## Task to carry out
From the entries below, write out exactly the lines between the line holding "for $x_2\in [0,\infty)$" and the line holding "of Large Language", inclusive, excluding any pictures.

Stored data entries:

++++

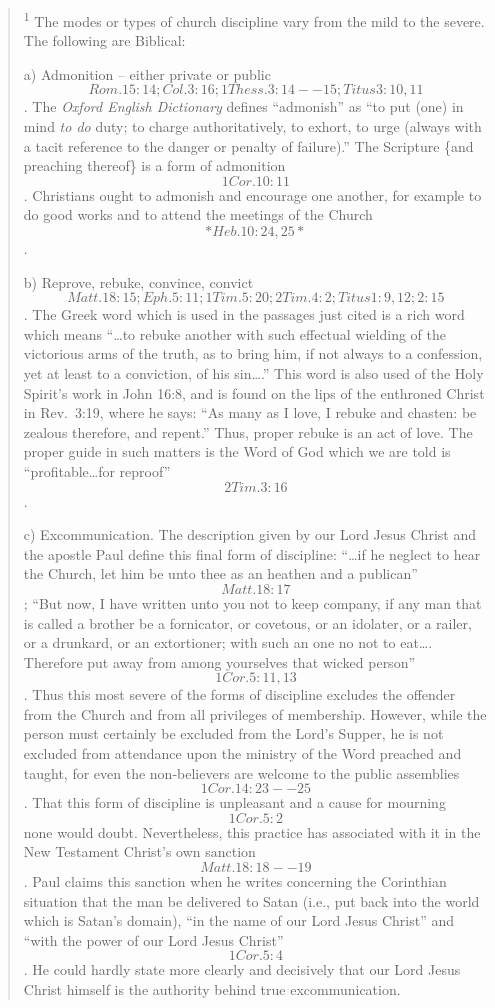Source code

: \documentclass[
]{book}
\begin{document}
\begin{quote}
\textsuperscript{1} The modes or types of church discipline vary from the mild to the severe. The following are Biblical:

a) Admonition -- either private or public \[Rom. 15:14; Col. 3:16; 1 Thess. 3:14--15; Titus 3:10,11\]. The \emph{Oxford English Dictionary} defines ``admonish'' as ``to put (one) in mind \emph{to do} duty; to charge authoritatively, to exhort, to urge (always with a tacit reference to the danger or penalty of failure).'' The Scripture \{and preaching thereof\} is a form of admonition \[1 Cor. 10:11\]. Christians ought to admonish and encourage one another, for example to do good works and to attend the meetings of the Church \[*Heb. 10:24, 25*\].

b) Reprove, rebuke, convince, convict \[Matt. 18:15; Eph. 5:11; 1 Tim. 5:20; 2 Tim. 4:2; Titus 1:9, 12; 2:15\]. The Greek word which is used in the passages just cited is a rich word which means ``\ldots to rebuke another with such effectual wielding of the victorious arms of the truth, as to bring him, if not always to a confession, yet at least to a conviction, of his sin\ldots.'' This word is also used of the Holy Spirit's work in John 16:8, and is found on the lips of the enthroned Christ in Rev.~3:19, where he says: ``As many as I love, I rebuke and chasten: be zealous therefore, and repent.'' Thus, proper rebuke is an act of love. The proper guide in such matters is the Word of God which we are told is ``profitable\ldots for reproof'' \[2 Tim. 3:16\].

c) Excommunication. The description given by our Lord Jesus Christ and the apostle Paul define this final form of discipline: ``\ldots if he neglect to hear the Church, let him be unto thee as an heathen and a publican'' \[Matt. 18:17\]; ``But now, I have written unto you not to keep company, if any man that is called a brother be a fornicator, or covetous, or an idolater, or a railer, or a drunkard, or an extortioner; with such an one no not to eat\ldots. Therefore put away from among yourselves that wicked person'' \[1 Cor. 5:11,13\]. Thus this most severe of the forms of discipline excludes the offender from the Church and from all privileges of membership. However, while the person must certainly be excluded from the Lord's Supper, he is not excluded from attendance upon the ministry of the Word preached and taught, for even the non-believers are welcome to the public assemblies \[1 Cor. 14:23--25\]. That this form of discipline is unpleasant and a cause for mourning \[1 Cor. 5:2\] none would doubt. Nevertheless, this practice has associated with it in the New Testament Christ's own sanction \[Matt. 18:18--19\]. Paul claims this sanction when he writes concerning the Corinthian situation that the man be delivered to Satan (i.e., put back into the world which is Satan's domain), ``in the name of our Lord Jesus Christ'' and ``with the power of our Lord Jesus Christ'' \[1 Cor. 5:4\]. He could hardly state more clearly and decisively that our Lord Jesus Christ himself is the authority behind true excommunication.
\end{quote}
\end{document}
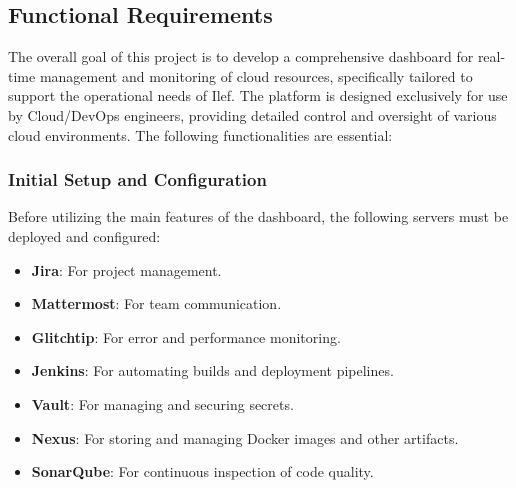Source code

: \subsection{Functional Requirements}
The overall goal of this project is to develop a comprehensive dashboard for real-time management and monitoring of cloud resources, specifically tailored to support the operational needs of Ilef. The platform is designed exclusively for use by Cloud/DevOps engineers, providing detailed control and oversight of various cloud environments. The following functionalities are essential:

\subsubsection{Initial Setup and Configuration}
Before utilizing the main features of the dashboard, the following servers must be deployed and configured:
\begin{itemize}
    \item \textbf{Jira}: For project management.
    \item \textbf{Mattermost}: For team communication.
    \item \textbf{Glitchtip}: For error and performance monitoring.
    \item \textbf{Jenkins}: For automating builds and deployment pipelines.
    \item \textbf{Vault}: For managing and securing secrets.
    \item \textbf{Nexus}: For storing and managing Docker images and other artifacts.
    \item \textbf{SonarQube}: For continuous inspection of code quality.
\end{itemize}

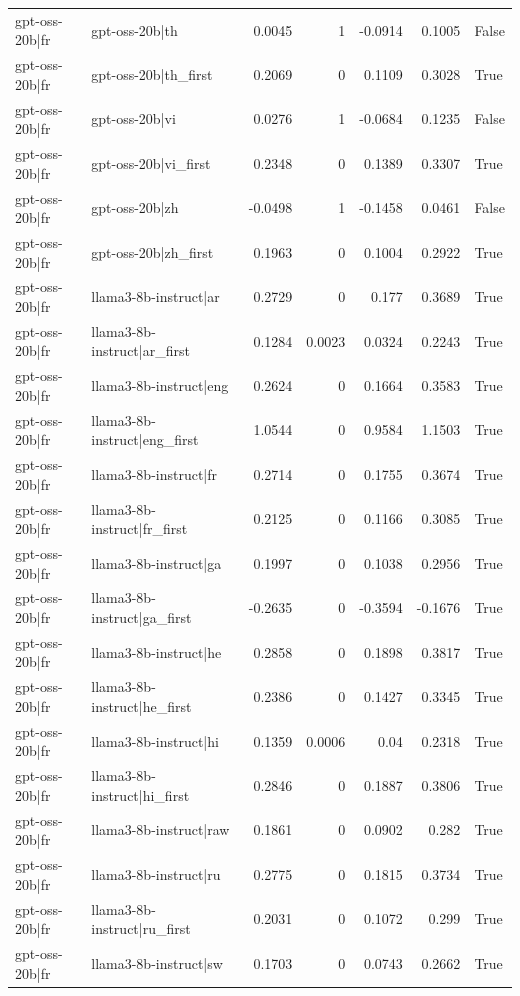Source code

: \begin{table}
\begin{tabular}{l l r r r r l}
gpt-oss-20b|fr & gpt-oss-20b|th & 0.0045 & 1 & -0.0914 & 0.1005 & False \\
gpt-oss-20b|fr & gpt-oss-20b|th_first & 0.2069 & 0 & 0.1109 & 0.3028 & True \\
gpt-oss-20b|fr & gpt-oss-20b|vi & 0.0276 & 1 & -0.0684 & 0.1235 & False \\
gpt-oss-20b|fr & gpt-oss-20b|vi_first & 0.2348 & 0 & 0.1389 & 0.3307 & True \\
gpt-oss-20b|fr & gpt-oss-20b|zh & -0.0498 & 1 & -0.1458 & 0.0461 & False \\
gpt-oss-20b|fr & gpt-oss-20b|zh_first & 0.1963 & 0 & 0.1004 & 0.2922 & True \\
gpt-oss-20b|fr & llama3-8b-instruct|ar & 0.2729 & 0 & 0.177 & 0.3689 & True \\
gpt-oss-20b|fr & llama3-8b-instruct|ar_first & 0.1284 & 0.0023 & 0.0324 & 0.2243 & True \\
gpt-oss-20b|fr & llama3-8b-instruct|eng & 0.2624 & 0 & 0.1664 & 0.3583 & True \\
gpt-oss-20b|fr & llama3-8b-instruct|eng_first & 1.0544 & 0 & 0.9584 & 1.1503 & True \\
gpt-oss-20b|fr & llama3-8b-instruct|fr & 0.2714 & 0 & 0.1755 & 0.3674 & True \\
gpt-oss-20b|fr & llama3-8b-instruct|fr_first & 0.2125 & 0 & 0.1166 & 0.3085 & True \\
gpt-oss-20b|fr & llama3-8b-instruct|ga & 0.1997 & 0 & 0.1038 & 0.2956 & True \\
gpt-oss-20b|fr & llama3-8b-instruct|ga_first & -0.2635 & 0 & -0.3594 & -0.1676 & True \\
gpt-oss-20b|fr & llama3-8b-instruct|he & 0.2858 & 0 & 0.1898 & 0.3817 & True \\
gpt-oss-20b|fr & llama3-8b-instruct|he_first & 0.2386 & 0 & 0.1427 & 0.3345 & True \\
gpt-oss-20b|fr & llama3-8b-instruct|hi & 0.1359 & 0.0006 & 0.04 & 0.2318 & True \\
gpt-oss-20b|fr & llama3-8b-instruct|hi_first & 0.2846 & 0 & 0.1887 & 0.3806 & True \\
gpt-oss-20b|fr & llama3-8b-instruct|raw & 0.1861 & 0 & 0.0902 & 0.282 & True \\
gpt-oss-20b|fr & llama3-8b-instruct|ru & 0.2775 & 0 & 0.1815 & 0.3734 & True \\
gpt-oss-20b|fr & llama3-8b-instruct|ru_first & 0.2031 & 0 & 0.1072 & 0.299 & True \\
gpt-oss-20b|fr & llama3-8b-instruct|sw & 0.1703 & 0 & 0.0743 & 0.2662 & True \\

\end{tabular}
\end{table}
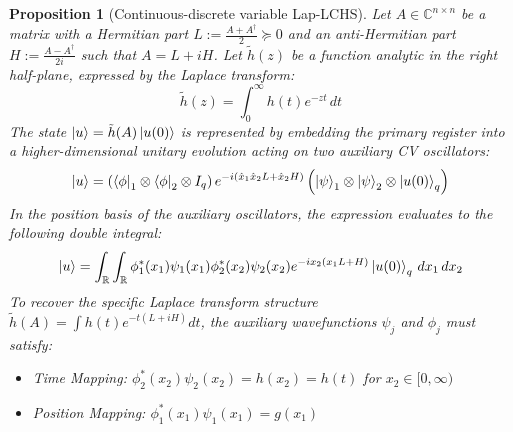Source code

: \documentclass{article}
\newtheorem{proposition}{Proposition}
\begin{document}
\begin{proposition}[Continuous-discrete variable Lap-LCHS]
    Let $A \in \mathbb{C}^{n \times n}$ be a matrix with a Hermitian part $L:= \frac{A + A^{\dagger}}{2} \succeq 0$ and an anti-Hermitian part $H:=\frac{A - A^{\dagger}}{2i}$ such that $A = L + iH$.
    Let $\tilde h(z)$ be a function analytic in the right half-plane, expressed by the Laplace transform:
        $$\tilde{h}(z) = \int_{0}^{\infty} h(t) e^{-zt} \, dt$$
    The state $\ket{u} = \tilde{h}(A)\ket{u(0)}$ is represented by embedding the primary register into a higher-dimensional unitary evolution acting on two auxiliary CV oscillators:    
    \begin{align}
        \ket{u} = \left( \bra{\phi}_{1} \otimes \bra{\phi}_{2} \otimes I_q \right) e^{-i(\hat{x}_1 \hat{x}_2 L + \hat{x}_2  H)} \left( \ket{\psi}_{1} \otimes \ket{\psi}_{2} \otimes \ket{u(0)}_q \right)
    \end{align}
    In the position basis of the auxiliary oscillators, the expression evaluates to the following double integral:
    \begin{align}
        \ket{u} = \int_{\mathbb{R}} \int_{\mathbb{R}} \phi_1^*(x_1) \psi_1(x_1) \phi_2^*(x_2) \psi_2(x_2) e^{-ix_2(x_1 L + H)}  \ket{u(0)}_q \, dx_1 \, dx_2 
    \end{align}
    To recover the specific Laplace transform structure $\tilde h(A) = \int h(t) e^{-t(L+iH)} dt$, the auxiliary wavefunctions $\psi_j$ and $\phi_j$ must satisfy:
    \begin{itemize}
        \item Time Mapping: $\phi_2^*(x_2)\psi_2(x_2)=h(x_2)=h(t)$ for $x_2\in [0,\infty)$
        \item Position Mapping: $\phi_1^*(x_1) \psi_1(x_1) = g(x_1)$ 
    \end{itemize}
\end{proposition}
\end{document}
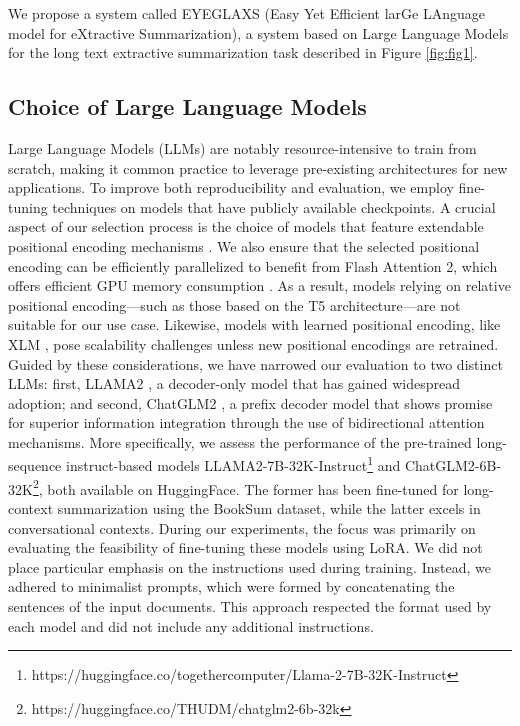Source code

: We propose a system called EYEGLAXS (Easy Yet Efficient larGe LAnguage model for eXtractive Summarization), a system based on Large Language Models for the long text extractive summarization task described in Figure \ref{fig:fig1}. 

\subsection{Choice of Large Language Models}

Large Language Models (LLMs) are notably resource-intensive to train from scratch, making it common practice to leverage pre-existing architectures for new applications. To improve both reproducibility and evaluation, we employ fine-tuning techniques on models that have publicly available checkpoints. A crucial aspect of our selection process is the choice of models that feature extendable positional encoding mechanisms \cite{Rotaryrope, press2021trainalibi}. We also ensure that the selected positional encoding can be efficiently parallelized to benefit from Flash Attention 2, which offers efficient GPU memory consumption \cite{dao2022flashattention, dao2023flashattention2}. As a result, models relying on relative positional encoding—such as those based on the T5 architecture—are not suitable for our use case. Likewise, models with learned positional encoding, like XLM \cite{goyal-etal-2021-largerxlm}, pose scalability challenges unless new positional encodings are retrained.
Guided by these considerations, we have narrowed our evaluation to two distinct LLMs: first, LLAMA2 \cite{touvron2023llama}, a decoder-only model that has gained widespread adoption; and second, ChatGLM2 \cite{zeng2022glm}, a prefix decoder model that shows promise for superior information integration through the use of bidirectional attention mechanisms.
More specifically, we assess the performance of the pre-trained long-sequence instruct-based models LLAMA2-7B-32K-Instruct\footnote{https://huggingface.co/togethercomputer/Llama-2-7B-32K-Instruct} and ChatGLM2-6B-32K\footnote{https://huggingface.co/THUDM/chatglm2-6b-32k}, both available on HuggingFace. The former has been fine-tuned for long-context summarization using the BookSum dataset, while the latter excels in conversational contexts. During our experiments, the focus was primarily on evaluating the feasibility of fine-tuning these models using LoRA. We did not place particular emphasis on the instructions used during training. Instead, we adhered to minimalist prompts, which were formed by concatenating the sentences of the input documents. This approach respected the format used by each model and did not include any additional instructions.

++++

## Result of this task
        \item Time Mapping: $\phi_2^*(x_2)\psi_2(x_2)=h(x_2)=h(t)$ for $x_2\in [0,\infty)$
        \item Position Mapping: $\phi_1^*(x_1) \psi_1(x_1) = g(x_1)$ 
    \end{itemize}
\end{proposition}
\end{document}
Source code

: We propose a system called EYEGLAXS (Easy Yet Efficient larGe LAnguage model for eXtractive Summarization), a system based on Large Language Models for the long text extractive summarization task described in Figure \ref{fig:fig1}. 

\subsection{Choice of Large Language Models}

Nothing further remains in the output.